Has anyone participated in the Montana block managment program? It provides access to private property. I want to know about ease of access and amount of game seen.

RollerHowler


----------



## Azian (Jul 8, 2004)

I live in region 4 and I use BMA's all the time. I think its a great program. Most access is through sign in boxes which are usually at property lines on fence posts or the end of a driveway. You normally have to park in designated parking areas and enter on foot. They usually have maps in the sign in boxes that will show you alll the prperty lines and I belive you have to have the maps with you while your hunting. You'll see just as many animals on BMA's as you will anywhere else. I took almost all my animals on BMA"s last year. Some places do require reservations, others have a limit on the number of hunters on the property at a time, but most of them are easy to access.


----------



## Nemont (Jan 27, 2004)

I live in Region 6 and there is a lot of access. As stated above most access is just sign in at the box and go hunting. There are a couple that require reservations and limit the number of hunters. It depend upon what you are hunting for. Whitetails in the river bottoms are difficult on BMA because they get hunted nearly everyday. Mule deer on some of the bigger ranches it is the same as anywhere else. Pheasants forget about it until after big game season is over as they get pounded every day.

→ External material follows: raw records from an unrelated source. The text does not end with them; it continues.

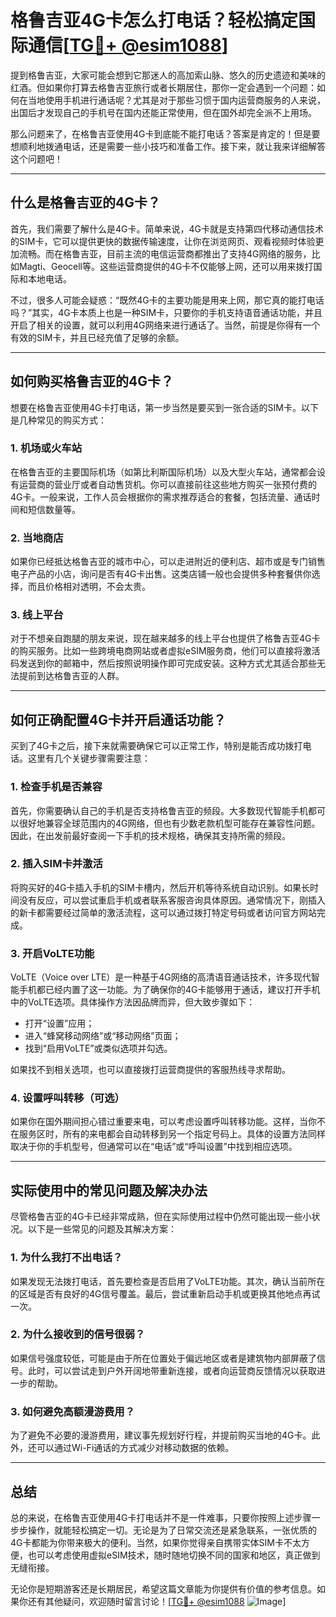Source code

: # 格鲁吉亚4G卡怎么打电话？轻松搞定国际通信[[TG💪+ @esim1088](https://t.me/s/esim1088)]

提到格鲁吉亚，大家可能会想到它那迷人的高加索山脉、悠久的历史遗迹和美味的红酒。但如果你打算去格鲁吉亚旅行或者长期居住，那你一定会遇到一个问题：如何在当地使用手机进行通话呢？尤其是对于那些习惯于国内运营商服务的人来说，出国后才发现自己的手机号在国内还能正常使用，但在国外却完全派不上用场。

那么问题来了，在格鲁吉亚使用4G卡到底能不能打电话？答案是肯定的！但是要想顺利地拨通电话，还是需要一些小技巧和准备工作。接下来，就让我来详细解答这个问题吧！

---

## 什么是格鲁吉亚的4G卡？

首先，我们需要了解什么是4G卡。简单来说，4G卡就是支持第四代移动通信技术的SIM卡，它可以提供更快的数据传输速度，让你在浏览网页、观看视频时体验更加流畅。而在格鲁吉亚，目前主流的电信运营商都推出了支持4G网络的服务，比如Magti、Geocell等。这些运营商提供的4G卡不仅能够上网，还可以用来拨打国际和本地电话。

不过，很多人可能会疑惑：“既然4G卡的主要功能是用来上网，那它真的能打电话吗？”其实，4G卡本质上也是一种SIM卡，只要你的手机支持语音通话功能，并且开启了相关的设置，就可以利用4G网络来进行通话了。当然，前提是你得有一个有效的SIM卡，并且已经充值了足够的余额。

---

## 如何购买格鲁吉亚的4G卡？

想要在格鲁吉亚使用4G卡打电话，第一步当然是要买到一张合适的SIM卡。以下是几种常见的购买方式：

### 1. **机场或火车站**
   在格鲁吉亚的主要国际机场（如第比利斯国际机场）以及大型火车站，通常都会设有运营商的营业厅或者自动售货机。你可以直接前往这些地方购买一张预付费的4G卡。一般来说，工作人员会根据你的需求推荐适合的套餐，包括流量、通话时间和短信数量等。

### 2. **当地商店**
   如果你已经抵达格鲁吉亚的城市中心，可以走进附近的便利店、超市或是专门销售电子产品的小店，询问是否有4G卡出售。这类店铺一般也会提供多种套餐供你选择，而且价格相对透明，不会太贵。

### 3. **线上平台**
   对于不想亲自跑腿的朋友来说，现在越来越多的线上平台也提供了格鲁吉亚4G卡的购买服务。比如一些跨境电商网站或者虚拟eSIM服务商，他们可以直接将激活码发送到你的邮箱中，然后按照说明操作即可完成安装。这种方式尤其适合那些无法提前到达格鲁吉亚的人群。

---

## 如何正确配置4G卡并开启通话功能？

买到了4G卡之后，接下来就需要确保它可以正常工作，特别是能否成功拨打电话。这里有几个关键步骤需要注意：

### 1. **检查手机是否兼容**
   首先，你需要确认自己的手机是否支持格鲁吉亚的频段。大多数现代智能手机都可以很好地兼容全球范围内的4G网络，但也有少数老款机型可能存在兼容性问题。因此，在出发前最好查阅一下手机的技术规格，确保其支持所需的频段。

### 2. **插入SIM卡并激活**
   将购买好的4G卡插入手机的SIM卡槽内，然后开机等待系统自动识别。如果长时间没有反应，可以尝试重启手机或者联系客服咨询具体原因。通常情况下，刚插入的新卡都需要经过简单的激活流程，这可以通过拨打特定号码或者访问官方网站完成。

### 3. **开启VoLTE功能**
   VoLTE（Voice over LTE）是一种基于4G网络的高清语音通话技术，许多现代智能手机都已经内置了这一功能。为了确保你的4G卡能够用于通话，建议打开手机中的VoLTE选项。具体操作方法因品牌而异，但大致步骤如下：
   - 打开“设置”应用；
   - 进入“蜂窝移动网络”或“移动网络”页面；
   - 找到“启用VoLTE”或类似选项并勾选。

   如果找不到相关选项，也可以直接拨打运营商提供的客服热线寻求帮助。

### 4. **设置呼叫转移（可选）**
   如果你在国外期间担心错过重要来电，可以考虑设置呼叫转移功能。这样，当你不在服务区时，所有的来电都会自动转移到另一个指定号码上。具体的设置方法同样取决于你的手机型号，但通常可以在“电话”或“呼叫设置”中找到相应选项。

---

## 实际使用中的常见问题及解决办法

尽管格鲁吉亚的4G卡已经非常成熟，但在实际使用过程中仍然可能出现一些小状况。以下是一些常见的问题及其解决方案：

### 1. **为什么我打不出电话？**
   如果发现无法拨打电话，首先要检查是否启用了VoLTE功能。其次，确认当前所在的区域是否有良好的4G信号覆盖。最后，尝试重新启动手机或更换其他地点再试一次。

### 2. **为什么接收到的信号很弱？**
   如果信号强度较低，可能是由于所在位置处于偏远地区或者是建筑物内部屏蔽了信号。此时，可以尝试走到户外开阔地带重新连接，或者向运营商反馈情况以获取进一步的帮助。

### 3. **如何避免高额漫游费用？**
   为了避免不必要的漫游费用，建议事先规划好行程，并提前购买当地的4G卡。此外，还可以通过Wi-Fi通话的方式减少对移动数据的依赖。

---

## 总结

总的来说，在格鲁吉亚使用4G卡打电话并不是一件难事，只要你按照上述步骤一步步操作，就能轻松搞定一切。无论是为了日常交流还是紧急联系，一张优质的4G卡都能为你带来极大的便利。当然，如果你觉得亲自携带实体SIM卡不太方便，也可以考虑使用虚拟eSIM技术，随时随地切换不同的国家和地区，真正做到无缝衔接。

无论你是短期游客还是长期居民，希望这篇文章能为你提供有价值的参考信息。如果你还有其他疑问，欢迎随时留言讨论！[[TG💪+ @esim1088](https://t.me/s/esim1088) ![Image](https://i.postimg.cc/4NQfJmqS/Snipaste-2025-05-13-00-14-12.png)]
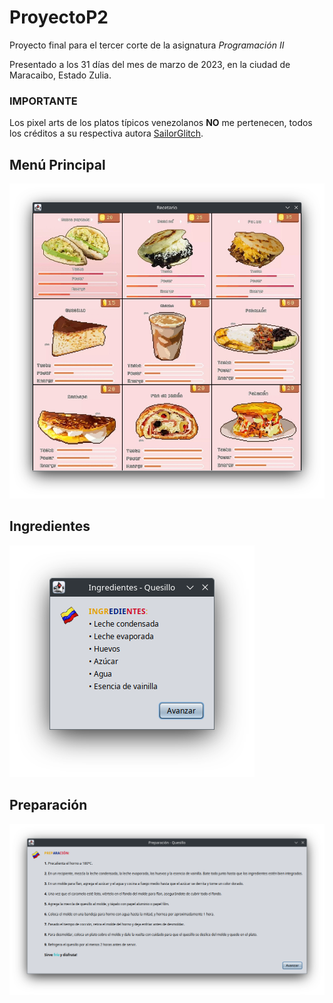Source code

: # ProyectoP2
Proyecto final para el tercer corte de la asignatura *Programación II*

Presentado a los 31 días del mes de marzo de 2023, en la ciudad de Maracaibo, Estado Zulia.

### IMPORTANTE
Los pixel arts de los platos típicos venezolanos **NO** me pertenecen, todos los créditos a su respectiva autora [SailorGlitch](https://www.instagram.com/sailorglitch).

## Menú Principal

![Vista del menu principal](./previews/menuprincipal.png)

## Ingredientes

![Vista del menu principal](./previews/ingredientes.png)

## Preparación

![Vista del menu principal](./previews/preparacion.png)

Without the BMA's a lot of guys wouldn't be able to hunt anywhere exept public lands. It is a good program and it is almost all paid for by NR hunters license fees and access enhancement fees.

Nemont


----------



## Scott Schuchard (Nov 23, 2002)

I spent about a month at my dad's place in Glasgow doin some huntin and had the best time of my life the block mang. is a great program some of the sign in boxes are the the door of the land owner, and which can be a pain but its alot better then not being able to hunt.


----------